We are running a network of ~40 sun clients from 2 3/260 servers under 4.0.3.

Does anybody have any suggestions?


Here is a part of the article somebody posted that prompted my article...

>Once we got all of our files restored from the remote tape drive.  We
>tried to reboot.  Oops, we were supposed to run installboot.  Now our disk
>would not boot, and our tape drive was inoperative.  There is always
>another way.  We proceeded to install the Sun3 SunOS on a nearby Sun4, so
>that we could boot it in client mode.  After much frustration, we got it
>to work.  However, while booting from the Ethernet, it got caught in the
>Size: prompt where is says 'Size: #####|/-\####|/-\#####'.  When it got to
>the first spinning prompt, it slowed way down, and took a long time.
>Every now and then it would say something like the server was not
>responding, and then it would recover and we would see a flurry of network
>activity.  What made things worse, was that sometimes once it booted, it
>complained that it could not find its domain, and we had to reboot.


Thanks in advance,
Russ Poffenberger
Schlumberger Technologies
poffen@sj.ate.slb.com

carl@doctor.tymnet.com (10/04/89)

We have experienced exactly the same "slow" response.  We have 6 3/280s
acting as a large NFS system and wanted to use an alternate root/swap/usr
partition (as a client of another server) in case of catastrophic failure
of the primary disk on each server.

It took more than 15 minutes to boot the server as a client of another one
of our servers.  This is appalling!!!

-Carl

+-----------------------------------------------------------------------------+
| TYMNET:  CARL@D35, carl@doctor UUCP: {ames|pyramid}oliveb!tymix!doctor!carl |
| INTERNET:carl@doctor.Tymnet.COM         PHONE: Carl Baltrunas (408)922-6206 |
+-----------------------------------------------------------------------------+

jim@eda.com (Jim Budler) (10/06/89)

carl@doctor.tymnet.com writes:

} We have experienced exactly the same "slow" response.  We have 6 3/280s
} acting as a large NFS system and wanted to use an alternate root/swap/usr
} partition (as a client of another server) in case of catastrophic failure
} of the primary disk on each server.

} It took more than 15 minutes to boot the server as a client of another one
} of our servers.  This is appalling!!!

} -Carl

I had this problem. I'm booting off another workstation since our
fileserver is not yet upgraded to 4.0.

Doing a pstat -T on the serving workstation during boot I found that 100%
of the inodes were in use. Having the user close several windows at this
time enabled the diskless station to complete booting.
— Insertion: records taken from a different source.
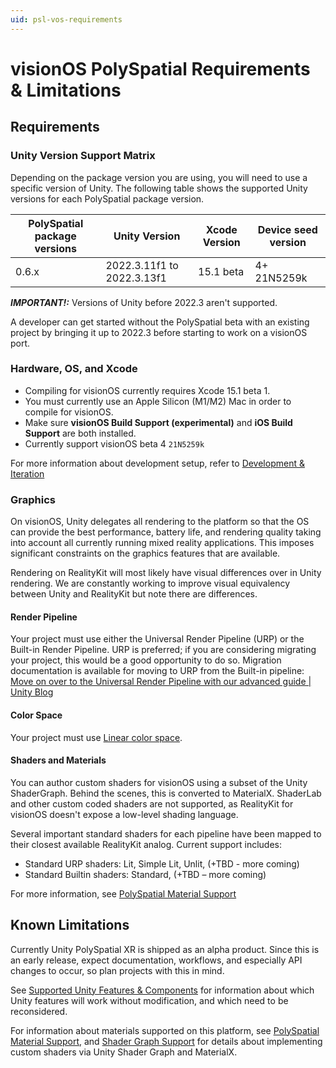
 ```yaml
---
uid: psl-vos-requirements
---
```

# visionOS PolySpatial Requirements & Limitations

## Requirements
### Unity Version Support Matrix
Depending on the package version you are using, you will need to use a specific version of Unity. The following table shows the supported Unity versions for each PolySpatial package version.

| PolySpatial package versions | Unity Version                | Xcode Version | Device seed version |
|------------------------------|------------------------------|---------------|---------------------|
| 0.6.x                        | 2022.3.11f1 to 2022.3.13f1   | 15.1 beta     | 4+ 21N5259k         |

***IMPORTANT!:*** Versions of Unity before 2022.3 aren't supported.

A developer can get started without the PolySpatial beta with an existing project by bringing it up to 2022.3 before starting to work on a visionOS port.

### Hardware, OS, and Xcode
- Compiling for visionOS currently requires Xcode 15.1 beta 1.
- You must currently use an Apple Silicon (M1/M2) Mac in order to compile for visionOS. 
- Make sure **visionOS Build Support (experimental)** and **iOS Build Support** are both installed.
- Currently support visionOS beta 4 `21N5259k`

For more information about development setup, refer to [Development & Iteration](DevelopmentAndIteration.md)

### Graphics 
On visionOS, Unity delegates all rendering to the platform so that the OS can provide the best performance, battery life, and rendering quality taking into account all currently running mixed reality applications. This imposes significant constraints on the graphics features that are available.

Rendering on RealityKit will most likely have visual differences over in Unity rendering. We are constantly working to improve visual equivalency between Unity and RealityKit but note there are differences.

#### Render Pipeline
Your project must use either the Universal Render Pipeline (URP) or the Built-in Render Pipeline. URP is preferred; if you are considering migrating your project, this would be a good opportunity to do so. Migration documentation is available for moving to URP from the Built-in pipeline: [Move on over to the Universal Render Pipeline with our advanced guide | Unity Blog](https://blog.unity.com/technology/move-on-over-to-the-universal-render-pipeline-with-our-advanced-guide)

#### Color Space
Your project must use [Linear color space](https://docs.unity3d.com/Manual/LinearRendering-LinearOrGammaWorkflow.html).

#### Shaders and Materials
You can author custom shaders for visionOS using a subset of the Unity ShaderGraph. Behind the scenes, this is converted to MaterialX. ShaderLab and other custom coded shaders are not supported, as RealityKit for visionOS doesn't expose a low-level shading language. 

Several important standard shaders for each pipeline have been mapped to their closest available RealityKit analog. Current support includes:
* Standard URP shaders: Lit, Simple Lit, Unlit, (+TBD - more coming)
* Standard Builtin shaders: Standard, (+TBD – more coming)

For more information, see [PolySpatial Material Support](Materials.md)

## Known Limitations
Currently Unity PolySpatial XR is shipped as an alpha product. Since this is an early release, expect documentation, workflows, and especially API changes to occur, so plan projects with this in mind.

See [Supported Unity Features & Components](SupportedFeatures.md) for information about which Unity features will work without modification, and which need to be reconsidered. 

For information about materials supported on this platform, see [PolySpatial Material Support](Materials.md), and [Shader Graph Support](ShaderGraph.md) for details about implementing custom shaders via Unity Shader Graph and MaterialX.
Repeating these tests with various kernels on the serving workstation,
under various conditions led me to the conclusion that *during boot* the
serving workstation must require huge number of inodes for the boot
process. After loading the boot with tftp the usage appeared to drop to
much more reasonable levels.

Upping maxusers on the serving workstation helped by increasing the number
of inodes available. Of course this has some detrimental effect on the
user's normal operation if you carry it too far and make the kernel
manipulate huge tables all the time.

My conclusions:

USAGE                   maxusers
Text Processing            4       (graphic equipped machine)
News Server               10       (my poor lil' 386i 8^)
Programming/Dbxtool        8       (graphic equipped machine)
Prog./Dbxtool/Serving one 10       (graphic equipped machine)

Add one or two maxusers for each additional client. Sun's comments in the
config file say one, my impression was two. Your call.

Under 3.5 my fileserver (no graphics) boots 4 clients fine with maxusers
8, but I suspect that under 4.0 maxusers 12 will be more appropriate.

Now, does anyone know why tftpboot uses so much resource? I watched, and
it's just the process of getting that first boot program that does it.
Although it's hard to be sure, my impression was that loading the kernel
took far less resource than tftp'ing the boot program.  And it's much
larger.

Jim Budler   address = uucp: ...!{decwrl,uunet}!eda!jim
                     domain: jim@eda.com
                 compuserve: 72415,1200
voice     = +1 408 986-9585    fax     = +1 408 748-1032

gary@svx.sv.dg.com (10/12/89)

I'll trot my ignorance out as a possible solution to your slow net boot.
We have a sub-netted 128 address - let's call it 128.1.2.3 where 2 is the
subnet and 3 is the host address - netmask 0xffffff00. When we did

b le(0,0,3) -a

The net began booting 128.1.0.3 at the speed of dark. We tried it a few
times and it did the same thing. Then it hit me that tftp had no notion of
our netmask - it was broadcasting all over our 128.1 net and eventually
getting a reply ("all over" being about 4000 miles in this case). When we
did

b le(0,0,203) -a

it booted in about 4 seconds - from a 3/50. Now it was asking for
128.1.2.3!

Gary Bridgewater, Data General Corp., Sunnyvale Ca.
gary@sv4.ceo.sv.dg.com or 
{amdahl,aeras,amdcad,mas1,matra3}!dgcad.SV.DG.COM!gary
No good deed goes unpunished.